The alleged paid ‘hit man’ who police say killed a well-known Pelham Bayite was identified in a federal Brooklyn court as ex-con Bushawn ‘Shelz’ Shelton on Thursday, November 8.
Shelton allegedly shot 71-year-old Sylvester ‘Sally DAZ’ Zottola to death while he was purchasing coffee at a McDonald’s drive thru lane at 1625 Webster Avenue on Thursday, October 4. He was returning home from a scheduled court appearance for an incident involving the illegal discharging of a weapon during a self-defense situation that had happened two months previous.
According to police, Shelton entered the McDonald’s property through a hole in a fence from an adjacent property, fired multiple 9-millimeter rounds at Zottola before escaping through the same fence opening, and fleeing in a gray sedan. Shelton faces six charges, murder for hire conspiracy being the most severe.
The hit was allegedly ordered by an Albanian crew that was trying to muscle into Sal’s Joker Poker video game business, according to police reports.

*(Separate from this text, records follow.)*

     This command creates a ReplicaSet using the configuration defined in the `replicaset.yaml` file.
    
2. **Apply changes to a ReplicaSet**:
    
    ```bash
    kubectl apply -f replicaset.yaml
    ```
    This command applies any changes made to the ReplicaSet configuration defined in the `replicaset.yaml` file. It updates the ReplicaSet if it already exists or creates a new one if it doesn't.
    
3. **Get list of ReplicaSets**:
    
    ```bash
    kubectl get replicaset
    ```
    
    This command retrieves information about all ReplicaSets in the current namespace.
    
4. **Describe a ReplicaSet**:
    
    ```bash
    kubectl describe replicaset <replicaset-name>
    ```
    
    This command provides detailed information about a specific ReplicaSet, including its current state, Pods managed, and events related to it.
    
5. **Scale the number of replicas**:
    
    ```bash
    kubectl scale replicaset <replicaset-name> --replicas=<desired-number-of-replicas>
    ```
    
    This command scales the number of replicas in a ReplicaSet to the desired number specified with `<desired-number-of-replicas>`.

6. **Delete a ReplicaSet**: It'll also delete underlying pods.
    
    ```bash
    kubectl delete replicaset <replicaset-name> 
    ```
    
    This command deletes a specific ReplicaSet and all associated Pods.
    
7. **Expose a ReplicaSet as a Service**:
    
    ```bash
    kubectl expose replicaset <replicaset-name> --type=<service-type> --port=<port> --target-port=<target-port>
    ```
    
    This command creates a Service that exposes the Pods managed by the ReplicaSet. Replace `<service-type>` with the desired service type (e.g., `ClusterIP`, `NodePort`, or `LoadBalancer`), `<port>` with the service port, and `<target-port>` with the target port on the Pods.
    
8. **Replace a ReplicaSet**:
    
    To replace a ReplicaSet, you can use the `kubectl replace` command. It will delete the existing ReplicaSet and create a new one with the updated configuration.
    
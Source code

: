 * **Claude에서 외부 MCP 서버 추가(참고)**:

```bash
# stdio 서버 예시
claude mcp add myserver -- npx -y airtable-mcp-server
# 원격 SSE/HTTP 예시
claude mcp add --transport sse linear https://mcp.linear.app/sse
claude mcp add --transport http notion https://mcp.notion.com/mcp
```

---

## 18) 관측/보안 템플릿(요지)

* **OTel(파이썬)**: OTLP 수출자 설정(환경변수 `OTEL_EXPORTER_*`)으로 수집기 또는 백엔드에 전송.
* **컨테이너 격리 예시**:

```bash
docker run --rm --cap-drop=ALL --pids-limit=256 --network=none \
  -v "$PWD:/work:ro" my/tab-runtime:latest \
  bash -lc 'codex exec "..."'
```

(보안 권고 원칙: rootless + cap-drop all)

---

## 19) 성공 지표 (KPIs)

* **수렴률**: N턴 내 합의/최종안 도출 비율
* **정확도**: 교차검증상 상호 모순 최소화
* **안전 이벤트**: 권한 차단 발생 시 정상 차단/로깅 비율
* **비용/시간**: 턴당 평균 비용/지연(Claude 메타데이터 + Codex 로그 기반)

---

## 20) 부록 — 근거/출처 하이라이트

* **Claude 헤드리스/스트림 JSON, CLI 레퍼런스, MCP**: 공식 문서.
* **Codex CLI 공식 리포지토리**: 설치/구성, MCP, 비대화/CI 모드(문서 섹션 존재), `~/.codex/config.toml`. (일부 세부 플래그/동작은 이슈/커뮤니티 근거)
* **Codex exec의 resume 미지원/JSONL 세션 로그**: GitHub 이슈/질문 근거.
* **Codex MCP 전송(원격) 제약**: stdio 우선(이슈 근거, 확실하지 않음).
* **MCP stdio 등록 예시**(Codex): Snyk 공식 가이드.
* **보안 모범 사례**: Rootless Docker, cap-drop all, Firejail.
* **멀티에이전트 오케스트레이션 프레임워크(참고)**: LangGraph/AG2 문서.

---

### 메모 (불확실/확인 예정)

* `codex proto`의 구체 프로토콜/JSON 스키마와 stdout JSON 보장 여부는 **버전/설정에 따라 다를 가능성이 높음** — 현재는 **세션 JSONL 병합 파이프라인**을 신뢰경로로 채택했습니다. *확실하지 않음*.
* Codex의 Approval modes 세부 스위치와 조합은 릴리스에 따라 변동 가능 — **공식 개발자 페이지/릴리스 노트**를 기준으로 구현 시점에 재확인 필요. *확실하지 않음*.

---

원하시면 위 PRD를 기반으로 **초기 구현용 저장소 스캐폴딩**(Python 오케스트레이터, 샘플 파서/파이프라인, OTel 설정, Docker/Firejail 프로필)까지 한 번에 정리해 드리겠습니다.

At least three earlier violent confrontations had occurred between Zottola and his antagonists before the fatal incident. A few months before the shooting, a still-at-large assailant shot Sal’s son, Sal, Jr., three times outside his home in Locust Point. The wounds were serious, but not life threatening.
For Zottola’s 45-year-old daughter, Debbie Zottola, she simply wants her father remembered in a good and proper light. “He was a good man not a goodfella and he was a wise man not a wiseguy,” she said.
Debbie went on to describe her father as “a true pillar of strength” for the Zottola family.
“He loved us and he loved Pelham Bay,” Debbie said.
For years, ‘Sally DAZ’ ran a much-anticipated, spectacular 4th of July block party on Wilkinson Avenue at Hobart Avenue.
During the event, Sal’s jukeboxes from his company DAZ Entertainment could be heard belting out the ‘Oldies.’
That July extravaganza was later moved to Zottola’s Locust Point property that he along with his son built on the corner of Tierney Place and Longstreet Avenue.
It remained there for some time until the Locust Point community had it halted due to its tremendous popularity and the impact it had on the tiny waterfront neighborhood.
Zottola also constructed rows of well-built attached 2- and 3- family homes on Hobart and Gillespie avenues in the 1990s.
“My father always wanted to give back to the community,” Debbie said.
The grieving daughter went on to talk about the influence that her father had on both herself and her two brothers, Anthony and Sal Jr.
“He was a genuine article of what a true man, father and grandfather should be,” Debbie said. “I am forever grateful for what he taught us. He never once left us alone,” referring to the fact that he was a single dad for a good portion of their adolescent years.
Debbie also discussed the fondness that ‘Sally DAZ’ had for her late mother, Maria. “He spoke of her every day since she passed 32 years ago,” she said.
He was also highly revered in the Pelham Bay community for how he treated people, according to his daughter.
“He found the good in everyone and he always smiled, even when times were difficult he was always smiling,” Debbie said.
The community that ‘Sally DAZ’ loved to serve ended up serving him and the Zottola family one final time.
His Mass of Christian burial was held at St. Theresa’s Church on Tuesday, October 9, a church he had supported throughout his 71-years.
“I am forever grateful for St. Theresa’s parish along with all of the support my family has received from Pelham Bay,” Debbie said. “He’s at peace now, at home with my mom.”